### What needs to be done
Within the listing below, please show every line carrying the string "NVSwitch".
*** Block opens ***
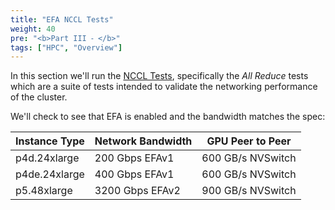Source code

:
 ```yaml
---
title: "EFA NCCL Tests"
weight: 40
pre: "<b>Part III ⁃ </b>"
tags: ["HPC", "Overview"]
---
```


In this section we'll run the [NCCL Tests](https://github.com/NVIDIA/nccl-tests), specifically the *All Reduce* tests which are a suite of tests intended to validate the networking performance of the cluster. 

We'll check to see that EFA is enabled and the bandwidth matches the spec:

| Instance Type  | Network Bandwidth | GPU Peer to Peer  |
|----------------|-------------------|:-----------------:|
|  p4d.24xlarge  |  200 Gbps EFAv1   | 600 GB/s NVSwitch | 
|  p4de.24xlarge |  400 Gbps EFAv1   | 600 GB/s NVSwitch | 
|  p5.48xlarge   |  3200 Gbps EFAv2  | 900 GB/s NVSwitch |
*** Block closes ***
### Your solution
|  p4d.24xlarge  |  200 Gbps EFAv1   | 600 GB/s NVSwitch | 
|  p4de.24xlarge |  400 Gbps EFAv1   | 600 GB/s NVSwitch | 
|  p5.48xlarge   |  3200 Gbps EFAv2  | 900 GB/s NVSwitch |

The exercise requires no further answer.